◆ **Task to complete**
Please print all of the records shown below, exactly as given.

[Dataset entries]

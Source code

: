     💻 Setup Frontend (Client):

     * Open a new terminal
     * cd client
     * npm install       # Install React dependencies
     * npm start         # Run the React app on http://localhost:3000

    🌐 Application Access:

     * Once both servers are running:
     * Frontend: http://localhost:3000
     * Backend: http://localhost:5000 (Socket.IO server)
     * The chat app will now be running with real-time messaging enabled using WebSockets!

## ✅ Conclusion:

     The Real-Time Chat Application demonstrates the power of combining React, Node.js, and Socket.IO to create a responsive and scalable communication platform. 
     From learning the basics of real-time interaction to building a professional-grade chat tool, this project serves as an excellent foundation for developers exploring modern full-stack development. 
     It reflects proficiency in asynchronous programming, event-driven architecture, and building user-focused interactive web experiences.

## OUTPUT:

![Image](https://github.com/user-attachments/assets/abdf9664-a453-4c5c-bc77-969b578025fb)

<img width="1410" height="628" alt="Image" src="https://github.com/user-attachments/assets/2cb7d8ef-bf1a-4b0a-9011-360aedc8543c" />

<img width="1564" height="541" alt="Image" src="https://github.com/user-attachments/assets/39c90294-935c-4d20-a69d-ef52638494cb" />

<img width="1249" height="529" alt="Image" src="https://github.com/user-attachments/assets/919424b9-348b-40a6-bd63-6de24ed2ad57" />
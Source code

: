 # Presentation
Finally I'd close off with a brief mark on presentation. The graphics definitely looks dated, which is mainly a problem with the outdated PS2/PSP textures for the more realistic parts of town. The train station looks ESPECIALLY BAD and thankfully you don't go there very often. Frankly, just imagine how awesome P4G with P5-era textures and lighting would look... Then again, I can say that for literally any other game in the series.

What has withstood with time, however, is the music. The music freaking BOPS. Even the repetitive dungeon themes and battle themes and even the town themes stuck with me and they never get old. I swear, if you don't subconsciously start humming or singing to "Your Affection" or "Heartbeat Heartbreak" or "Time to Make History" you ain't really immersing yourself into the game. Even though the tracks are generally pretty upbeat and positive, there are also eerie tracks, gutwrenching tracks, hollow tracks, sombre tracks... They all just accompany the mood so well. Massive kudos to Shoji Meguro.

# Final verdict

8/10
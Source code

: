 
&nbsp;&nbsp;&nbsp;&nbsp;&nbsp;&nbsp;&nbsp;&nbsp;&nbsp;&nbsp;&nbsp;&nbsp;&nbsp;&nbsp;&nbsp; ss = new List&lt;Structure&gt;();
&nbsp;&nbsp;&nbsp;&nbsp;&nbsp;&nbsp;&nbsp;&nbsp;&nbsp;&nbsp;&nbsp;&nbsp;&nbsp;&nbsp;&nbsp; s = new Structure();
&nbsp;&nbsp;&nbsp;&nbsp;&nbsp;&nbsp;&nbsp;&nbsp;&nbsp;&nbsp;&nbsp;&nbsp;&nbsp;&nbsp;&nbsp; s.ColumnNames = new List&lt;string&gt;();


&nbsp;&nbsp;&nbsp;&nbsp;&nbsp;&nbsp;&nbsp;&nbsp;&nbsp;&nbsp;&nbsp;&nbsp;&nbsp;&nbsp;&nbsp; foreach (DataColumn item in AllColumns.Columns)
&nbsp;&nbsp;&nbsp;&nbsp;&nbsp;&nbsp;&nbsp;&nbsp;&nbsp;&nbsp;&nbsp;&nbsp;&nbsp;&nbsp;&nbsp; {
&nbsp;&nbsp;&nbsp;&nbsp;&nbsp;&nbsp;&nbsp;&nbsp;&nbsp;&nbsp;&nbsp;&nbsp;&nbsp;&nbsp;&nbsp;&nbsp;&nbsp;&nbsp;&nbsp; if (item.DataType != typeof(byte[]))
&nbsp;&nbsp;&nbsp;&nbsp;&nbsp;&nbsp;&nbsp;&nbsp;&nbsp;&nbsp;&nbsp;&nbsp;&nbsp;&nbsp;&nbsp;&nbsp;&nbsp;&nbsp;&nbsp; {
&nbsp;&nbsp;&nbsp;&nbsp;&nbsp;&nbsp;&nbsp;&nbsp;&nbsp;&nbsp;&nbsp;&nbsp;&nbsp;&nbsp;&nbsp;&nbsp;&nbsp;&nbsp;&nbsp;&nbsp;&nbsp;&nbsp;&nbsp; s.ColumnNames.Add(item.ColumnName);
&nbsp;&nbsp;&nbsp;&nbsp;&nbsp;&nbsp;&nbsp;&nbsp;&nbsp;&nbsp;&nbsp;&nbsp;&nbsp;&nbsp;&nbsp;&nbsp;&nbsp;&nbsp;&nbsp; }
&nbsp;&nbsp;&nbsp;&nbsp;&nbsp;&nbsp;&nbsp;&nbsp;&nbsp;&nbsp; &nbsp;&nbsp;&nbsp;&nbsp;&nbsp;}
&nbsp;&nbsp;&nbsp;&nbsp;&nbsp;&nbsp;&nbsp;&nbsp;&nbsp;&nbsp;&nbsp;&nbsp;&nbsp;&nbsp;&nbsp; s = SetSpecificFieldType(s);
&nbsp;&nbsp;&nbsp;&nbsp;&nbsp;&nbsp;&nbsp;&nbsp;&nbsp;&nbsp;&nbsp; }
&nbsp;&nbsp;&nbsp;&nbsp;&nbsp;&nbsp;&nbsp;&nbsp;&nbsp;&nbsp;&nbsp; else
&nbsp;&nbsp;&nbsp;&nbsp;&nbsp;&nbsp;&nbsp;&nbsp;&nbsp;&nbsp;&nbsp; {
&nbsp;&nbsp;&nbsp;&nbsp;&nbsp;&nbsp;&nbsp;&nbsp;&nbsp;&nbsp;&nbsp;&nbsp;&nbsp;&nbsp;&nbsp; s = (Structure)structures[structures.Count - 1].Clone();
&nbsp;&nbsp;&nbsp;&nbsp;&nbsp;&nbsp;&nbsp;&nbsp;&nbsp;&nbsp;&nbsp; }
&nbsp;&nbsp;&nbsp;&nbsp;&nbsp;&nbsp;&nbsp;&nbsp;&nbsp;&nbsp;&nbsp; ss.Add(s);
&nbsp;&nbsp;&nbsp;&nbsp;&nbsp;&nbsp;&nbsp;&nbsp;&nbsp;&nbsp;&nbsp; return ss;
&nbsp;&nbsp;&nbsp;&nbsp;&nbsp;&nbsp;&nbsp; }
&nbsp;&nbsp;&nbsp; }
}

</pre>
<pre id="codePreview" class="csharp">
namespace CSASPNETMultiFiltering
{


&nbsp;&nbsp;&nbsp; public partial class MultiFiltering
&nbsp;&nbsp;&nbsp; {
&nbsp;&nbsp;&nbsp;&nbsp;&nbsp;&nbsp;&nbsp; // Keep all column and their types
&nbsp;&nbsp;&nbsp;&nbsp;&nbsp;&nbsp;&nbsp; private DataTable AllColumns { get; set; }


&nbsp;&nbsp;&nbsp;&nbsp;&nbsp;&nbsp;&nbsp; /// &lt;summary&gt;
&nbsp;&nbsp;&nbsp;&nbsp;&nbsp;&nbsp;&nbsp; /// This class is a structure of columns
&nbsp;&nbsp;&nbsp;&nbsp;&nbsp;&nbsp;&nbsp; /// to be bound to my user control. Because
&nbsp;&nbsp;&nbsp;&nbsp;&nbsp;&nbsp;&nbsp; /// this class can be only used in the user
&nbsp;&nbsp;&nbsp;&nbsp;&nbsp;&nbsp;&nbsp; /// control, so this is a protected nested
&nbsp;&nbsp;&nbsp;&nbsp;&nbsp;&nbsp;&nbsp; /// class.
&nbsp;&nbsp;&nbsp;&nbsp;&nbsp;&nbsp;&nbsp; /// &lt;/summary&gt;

◆ **Response below**
Source code

:     💻 Setup Frontend (Client):

     * Open a new terminal
     * cd client
     * npm install       # Install React dependencies
     * npm start         # Run the React app on http://localhost:3000

    🌐 Application Access:

     * Once both servers are running:
     * Frontend: http://localhost:3000
     * Backend: http://localhost:5000 (Socket.IO server)
     * The chat app will now be running with real-time messaging enabled using WebSockets!

## ✅ Conclusion:

     The Real-Time Chat Application demonstrates the power of combining React, Node.js, and Socket.IO to create a responsive and scalable communication platform. 
     From learning the basics of real-time interaction to building a professional-grade chat tool, this project serves as an excellent foundation for developers exploring modern full-stack development. 
     It reflects proficiency in asynchronous programming, event-driven architecture, and building user-focused interactive web experiences.

## OUTPUT:

![Image](https://github.com/user-attachments/assets/abdf9664-a453-4c5c-bc77-969b578025fb)

<img width="1410" height="628" alt="Image" src="https://github.com/user-attachments/assets/2cb7d8ef-bf1a-4b0a-9011-360aedc8543c" />

<img width="1564" height="541" alt="Image" src="https://github.com/user-attachments/assets/39c90294-935c-4d20-a69d-ef52638494cb" />

<img width="1249" height="529" alt="Image" src="https://github.com/user-attachments/assets/919424b9-348b-40a6-bd63-6de24ed2ad57" />
Source code

: # Presentation
Finally I'd close off with a brief mark on presentation. The graphics definitely looks dated, which is mainly a problem with the outdated PS2/PSP textures for the more realistic parts of town. The train station looks ESPECIALLY BAD and thankfully you don't go there very often. Frankly, just imagine how awesome P4G with P5-era textures and lighting would look... Then again, I can say that for literally any other game in the series.

What has withstood with time, however, is the music. The music freaking BOPS. Even the repetitive dungeon themes and battle themes and even the town themes stuck with me and they never get old. I swear, if you don't subconsciously start humming or singing to "Your Affection" or "Heartbeat Heartbreak" or "Time to Make History" you ain't really immersing yourself into the game. Even though the tracks are generally pretty upbeat and positive, there are also eerie tracks, gutwrenching tracks, hollow tracks, sombre tracks... They all just accompany the mood so well. Massive kudos to Shoji Meguro.

# Final verdict

8/10
Source code

: 
&nbsp;&nbsp;&nbsp;&nbsp;&nbsp;&nbsp;&nbsp;&nbsp;&nbsp;&nbsp;&nbsp;&nbsp;&nbsp;&nbsp;&nbsp; ss = new List&lt;Structure&gt;();
&nbsp;&nbsp;&nbsp;&nbsp;&nbsp;&nbsp;&nbsp;&nbsp;&nbsp;&nbsp;&nbsp;&nbsp;&nbsp;&nbsp;&nbsp; s = new Structure();
&nbsp;&nbsp;&nbsp;&nbsp;&nbsp;&nbsp;&nbsp;&nbsp;&nbsp;&nbsp;&nbsp;&nbsp;&nbsp;&nbsp;&nbsp; s.ColumnNames = new List&lt;string&gt;();


&nbsp;&nbsp;&nbsp;&nbsp;&nbsp;&nbsp;&nbsp;&nbsp;&nbsp;&nbsp;&nbsp;&nbsp;&nbsp;&nbsp;&nbsp; foreach (DataColumn item in AllColumns.Columns)
&nbsp;&nbsp;&nbsp;&nbsp;&nbsp;&nbsp;&nbsp;&nbsp;&nbsp;&nbsp;&nbsp;&nbsp;&nbsp;&nbsp;&nbsp; {
&nbsp;&nbsp;&nbsp;&nbsp;&nbsp;&nbsp;&nbsp;&nbsp;&nbsp;&nbsp;&nbsp;&nbsp;&nbsp;&nbsp;&nbsp;&nbsp;&nbsp;&nbsp;&nbsp; if (item.DataType != typeof(byte[]))
&nbsp;&nbsp;&nbsp;&nbsp;&nbsp;&nbsp;&nbsp;&nbsp;&nbsp;&nbsp;&nbsp;&nbsp;&nbsp;&nbsp;&nbsp;&nbsp;&nbsp;&nbsp;&nbsp; {
&nbsp;&nbsp;&nbsp;&nbsp;&nbsp;&nbsp;&nbsp;&nbsp;&nbsp;&nbsp;&nbsp;&nbsp;&nbsp;&nbsp;&nbsp;&nbsp;&nbsp;&nbsp;&nbsp;&nbsp;&nbsp;&nbsp;&nbsp; s.ColumnNames.Add(item.ColumnName);
&nbsp;&nbsp;&nbsp;&nbsp;&nbsp;&nbsp;&nbsp;&nbsp;&nbsp;&nbsp;&nbsp;&nbsp;&nbsp;&nbsp;&nbsp;&nbsp;&nbsp;&nbsp;&nbsp; }
&nbsp;&nbsp;&nbsp;&nbsp;&nbsp;&nbsp;&nbsp;&nbsp;&nbsp;&nbsp; &nbsp;&nbsp;&nbsp;&nbsp;&nbsp;}
&nbsp;&nbsp;&nbsp;&nbsp;&nbsp;&nbsp;&nbsp;&nbsp;&nbsp;&nbsp;&nbsp;&nbsp;&nbsp;&nbsp;&nbsp; s = SetSpecificFieldType(s);
&nbsp;&nbsp;&nbsp;&nbsp;&nbsp;&nbsp;&nbsp;&nbsp;&nbsp;&nbsp;&nbsp; }
&nbsp;&nbsp;&nbsp;&nbsp;&nbsp;&nbsp;&nbsp;&nbsp;&nbsp;&nbsp;&nbsp; else
&nbsp;&nbsp;&nbsp;&nbsp;&nbsp;&nbsp;&nbsp;&nbsp;&nbsp;&nbsp;&nbsp; {
&nbsp;&nbsp;&nbsp;&nbsp;&nbsp;&nbsp;&nbsp;&nbsp;&nbsp;&nbsp;&nbsp;&nbsp;&nbsp;&nbsp;&nbsp; s = (Structure)structures[structures.Count - 1].Clone();
&nbsp;&nbsp;&nbsp;&nbsp;&nbsp;&nbsp;&nbsp;&nbsp;&nbsp;&nbsp;&nbsp; }
&nbsp;&nbsp;&nbsp;&nbsp;&nbsp;&nbsp;&nbsp;&nbsp;&nbsp;&nbsp;&nbsp; ss.Add(s);
&nbsp;&nbsp;&nbsp;&nbsp;&nbsp;&nbsp;&nbsp;&nbsp;&nbsp;&nbsp;&nbsp; return ss;
&nbsp;&nbsp;&nbsp;&nbsp;&nbsp;&nbsp;&nbsp; }
&nbsp;&nbsp;&nbsp; }
}

</pre>
<pre id="codePreview" class="csharp">
namespace CSASPNETMultiFiltering
{


&nbsp;&nbsp;&nbsp; public partial class MultiFiltering
&nbsp;&nbsp;&nbsp; {
&nbsp;&nbsp;&nbsp;&nbsp;&nbsp;&nbsp;&nbsp; // Keep all column and their types
&nbsp;&nbsp;&nbsp;&nbsp;&nbsp;&nbsp;&nbsp; private DataTable AllColumns { get; set; }


&nbsp;&nbsp;&nbsp;&nbsp;&nbsp;&nbsp;&nbsp; /// &lt;summary&gt;
&nbsp;&nbsp;&nbsp;&nbsp;&nbsp;&nbsp;&nbsp; /// This class is a structure of columns
&nbsp;&nbsp;&nbsp;&nbsp;&nbsp;&nbsp;&nbsp; /// to be bound to my user control. Because
&nbsp;&nbsp;&nbsp;&nbsp;&nbsp;&nbsp;&nbsp; /// this class can be only used in the user
&nbsp;&nbsp;&nbsp;&nbsp;&nbsp;&nbsp;&nbsp; /// control, so this is a protected nested
&nbsp;&nbsp;&nbsp;&nbsp;&nbsp;&nbsp;&nbsp; /// class.
&nbsp;&nbsp;&nbsp;&nbsp;&nbsp;&nbsp;&nbsp; /// &lt;/summary&gt;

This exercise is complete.